How often do hotels refurbish or do they all look the same?  I met someone in the lobby of a hotel in which I had stayed, okay, 26 years ago.  Nothing about it looked the slightest bit familiar .  Look, I grew up poor and only remember one hotel from before college (we never stayed in them)—the one I remember was a place we stayed on a family trip to Washington DC.  Ironically, I had a stuffed elephant toy with me on that trip.  With the career upgrade to professional and conference attendance, stays at hotels became more common, although they’re still somewhat infrequent.  Conference organizers entice with luxury hotels in major cities.  Some remain in memory.  Most don’t.

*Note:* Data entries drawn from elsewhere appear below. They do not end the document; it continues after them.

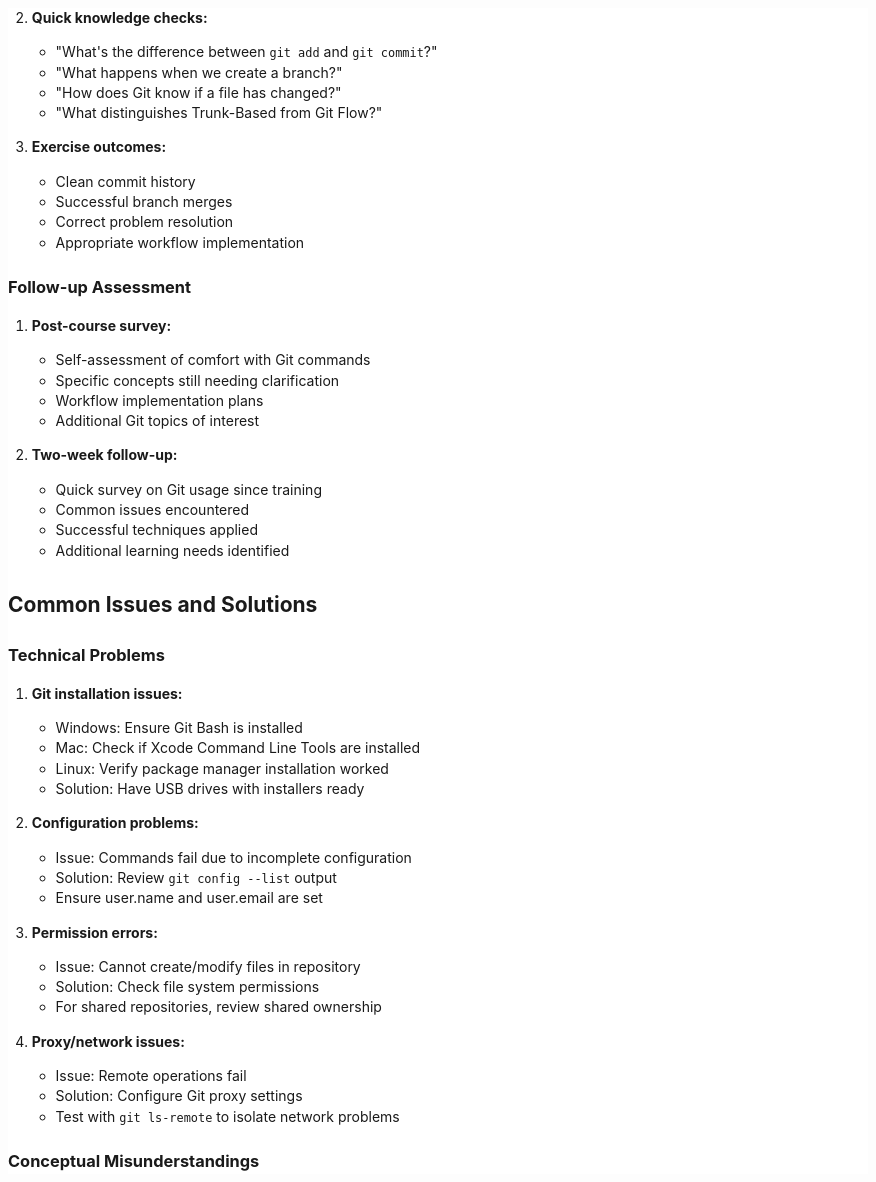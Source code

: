 2. **Quick knowledge checks:**
   - "What's the difference between `git add` and `git commit`?"
   - "What happens when we create a branch?"
   - "How does Git know if a file has changed?"
   - "What distinguishes Trunk-Based from Git Flow?"

3. **Exercise outcomes:**
   - Clean commit history
   - Successful branch merges
   - Correct problem resolution
   - Appropriate workflow implementation

### Follow-up Assessment

1. **Post-course survey:**
   - Self-assessment of comfort with Git commands
   - Specific concepts still needing clarification
   - Workflow implementation plans
   - Additional Git topics of interest

2. **Two-week follow-up:**
   - Quick survey on Git usage since training
   - Common issues encountered
   - Successful techniques applied
   - Additional learning needs identified

## Common Issues and Solutions

### Technical Problems

1. **Git installation issues:**
   - Windows: Ensure Git Bash is installed
   - Mac: Check if Xcode Command Line Tools are installed
   - Linux: Verify package manager installation worked
   - Solution: Have USB drives with installers ready

2. **Configuration problems:**
   - Issue: Commands fail due to incomplete configuration
   - Solution: Review `git config --list` output
   - Ensure user.name and user.email are set

3. **Permission errors:**
   - Issue: Cannot create/modify files in repository
   - Solution: Check file system permissions
   - For shared repositories, review shared ownership

4. **Proxy/network issues:**
   - Issue: Remote operations fail
   - Solution: Configure Git proxy settings
   - Test with `git ls-remote` to isolate network problems

### Conceptual Misunderstandings
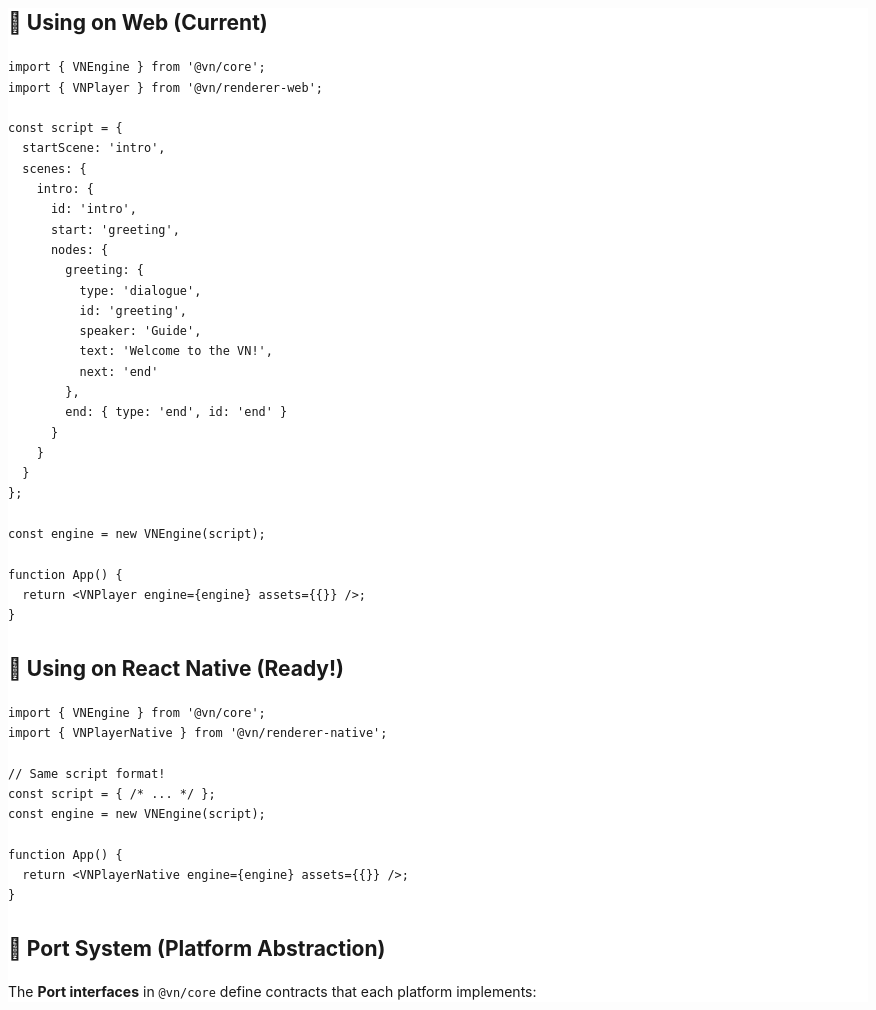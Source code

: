 ## 🚀 Using on Web (Current)

```tsx
import { VNEngine } from '@vn/core';
import { VNPlayer } from '@vn/renderer-web';

const script = {
  startScene: 'intro',
  scenes: {
    intro: {
      id: 'intro',
      start: 'greeting',
      nodes: {
        greeting: {
          type: 'dialogue',
          id: 'greeting',
          speaker: 'Guide',
          text: 'Welcome to the VN!',
          next: 'end'
        },
        end: { type: 'end', id: 'end' }
      }
    }
  }
};

const engine = new VNEngine(script);

function App() {
  return <VNPlayer engine={engine} assets={{}} />;
}
```

## 📱 Using on React Native (Ready!)

```tsx
import { VNEngine } from '@vn/core';
import { VNPlayerNative } from '@vn/renderer-native';

// Same script format!
const script = { /* ... */ };
const engine = new VNEngine(script);

function App() {
  return <VNPlayerNative engine={engine} assets={{}} />;
}
```

## 🔌 Port System (Platform Abstraction)

The **Port interfaces** in `@vn/core` define contracts that each platform implements:
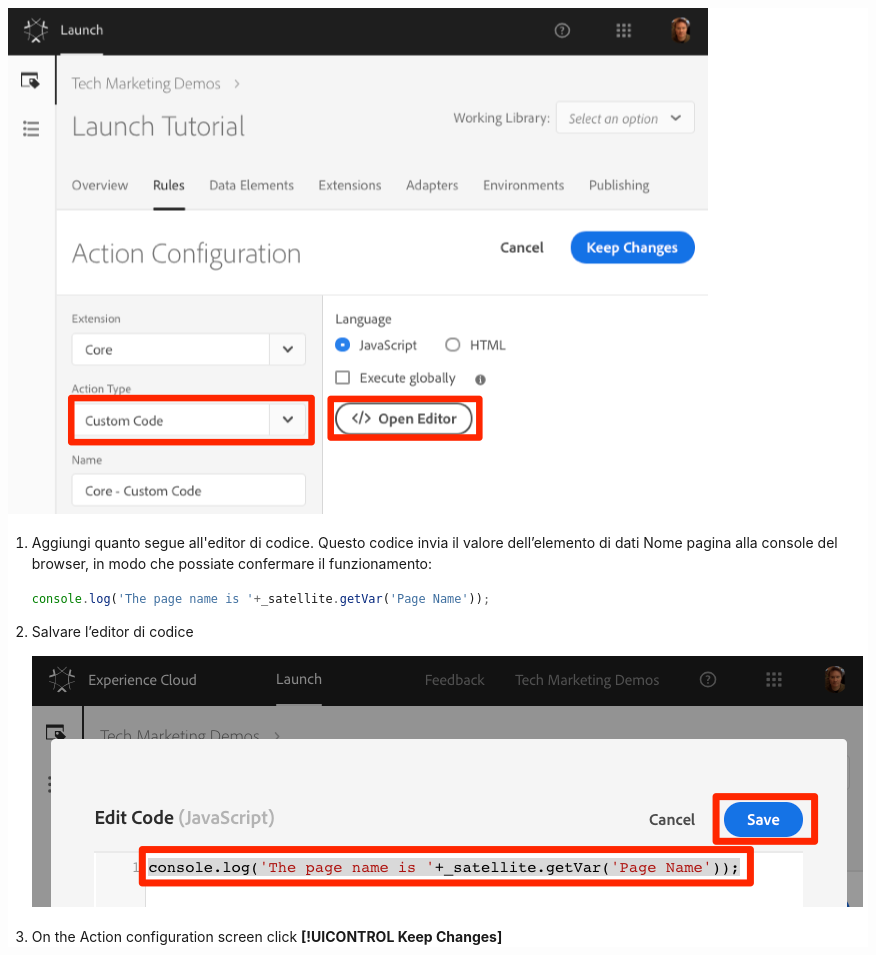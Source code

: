    ![Seleziona un'azione](images/launch-selectAction.png)

1. Aggiungi quanto segue all'editor di codice. Questo codice invia il valore dell’elemento di dati Nome pagina alla console del browser, in modo che possiate confermare il funzionamento:

   ```javascript
   console.log('The page name is '+_satellite.getVar('Page Name'));
   ```

1. Salvare l’editor di codice

   ![Immetti un codice personalizzato](images/launch-customCodeAction.png)

1. On the Action configuration screen click **[!UICONTROL Keep Changes]**

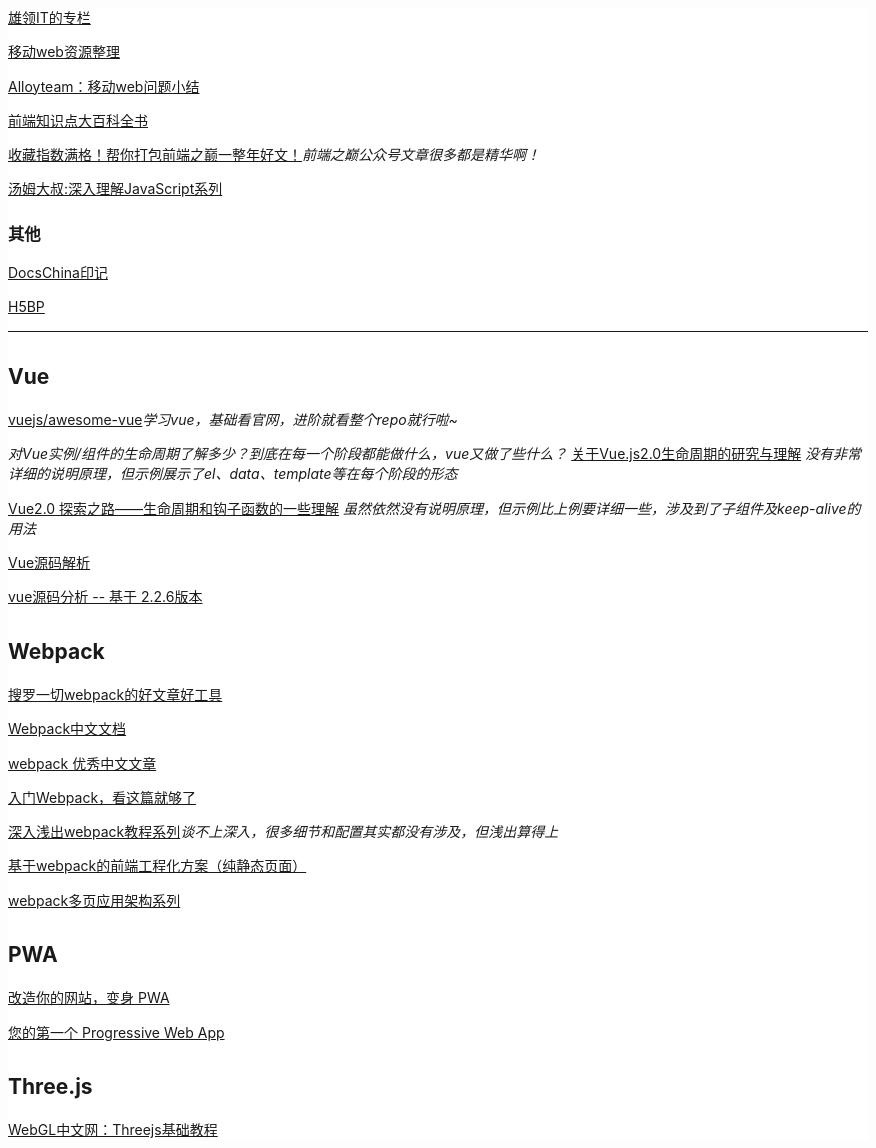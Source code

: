 [雄领IT的专栏](https://blog.csdn.net/lxcao)

[移动web资源整理](http://www.cnblogs.com/PeunZhang/p/3407453.html)

[Alloyteam：移动web问题小结](http://www.alloyteam.com/2015/06/yi-dong-web-wen-ti-xiao-jie/)

[前端知识点大百科全书](https://github.com/Wscats/Good-text-Share)

[收藏指数满格！帮你打包前端之巅一整年好文！](https://zhuanlan.zhihu.com/p/27283922)*前端之巅公众号文章很多都是精华啊！*

[汤姆大叔:深入理解JavaScript系列](http://www.cnblogs.com/TomXu/archive/2011/12/15/2288411.html)

### 其他
[DocsChina印记](https://docschina.org/home/doc)

[H5BP](https://h5bp.github.io/)

---

## Vue
[vuejs/awesome-vue](https://github.com/vuejs/awesome-vue)*学习vue，基础看官网，进阶就看整个repo就行啦~*

*对Vue实例/组件的生命周期了解多少？到底在每一个阶段都能做什么，vue又做了些什么？*
[关于Vue.js2.0生命周期的研究与理解](https://segmentfault.com/a/1190000010336178) *没有非常详细的说明原理，但示例展示了el、data、template等在每个阶段的形态*

[Vue2.0 探索之路——生命周期和钩子函数的一些理解](https://segmentfault.com/a/1190000008010666) *虽然依然没有说明原理，但示例比上例要详细一些，涉及到了子组件及keep-alive的用法*

[Vue源码解析](https://github.com/answershuto/learnVue)

[vue源码分析 -- 基于 2.2.6版本](https://github.com/liutao/vue2.0-source)

## Webpack
[搜罗一切webpack的好文章好工具](https://github.com/webpack-china/awesome-webpack-cn)

[Webpack中文文档](https://doc.webpack-china.org)

[webpack 优秀中文文章](https://github.com/webpack-china/awesome-webpack-cn)

[入门Webpack，看这篇就够了](https://www.jianshu.com/p/42e11515c10f)

[深入浅出webpack教程系列](http://www.cnblogs.com/ghostwu/p/7499237.html)*谈不上深入，很多细节和配置其实都没有涉及，但浅出算得上*

[基于webpack的前端工程化方案（纯静态页面）](https://github.com/chenli1989/webpack-MultPage-static)

[webpack多页应用架构系列](https://segmentfault.com/a/1190000006843916)

## PWA

[改造你的网站，变身 PWA](https://segmentfault.com/a/1190000008880637)

[您的第一个 Progressive Web App](https://www.w3cplus.com/pwa/your-first-pwapp.html)


## Three.js
[WebGL中文网：Threejs基础教程](http://www.hewebgl.com/article/articledir/1)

I know hotels pay a lot to decorate and brand, yet the places of the monied seem anodyne.  This hotel could be just about anywhere and will eventually blend into that haze of places somehow very alike that cost many hundreds of dollars to stay.  I might’ve stayed here before.  Maybe not.  This lobby doesn’t look familiar but the street outside does.  When I stayed here in 1999 [check] my wife and daughter were able to come.  Not being an editor, we’d been to the New England Aquarium that day and my daughter wanted a seahorse rubber ball as a souvenir.  On the way to this hotel she dropped it and it bounced into Tremont Street.  In a poor object lesson, I ran after it.  I wasn’t hit by a car, but my doing so traumatized my daughter enough that she still won’t talk about it as an adult.  That’s how I know we stayed here before.

When I visited Boston for work I 2012, I stayed in a hotel I remember but whose name I do not.  It’s never been a conference hotel or I’d choose it.  It was a bit run down, but it had character.  I don’t even know if it’s still there.  Cities change.  Some parts of Boston are unrecognizable since I lived here.  Even the hotel in which I’m staying (which is nice enough, except for the loud music that suddenly starts at 2 a.m.) used to be a school.  I suppose that’s appropriate for a hotel used as an educational conference venue.  Generations of young people were once educated where I’m trying to sleep as the room shakes with someone else’s rock beat.  I may remember this hotel as a place where sleep fled, or I may find it fading into that space where all conference hotels merge even as a poignant thought arises that nothing ever remains the same.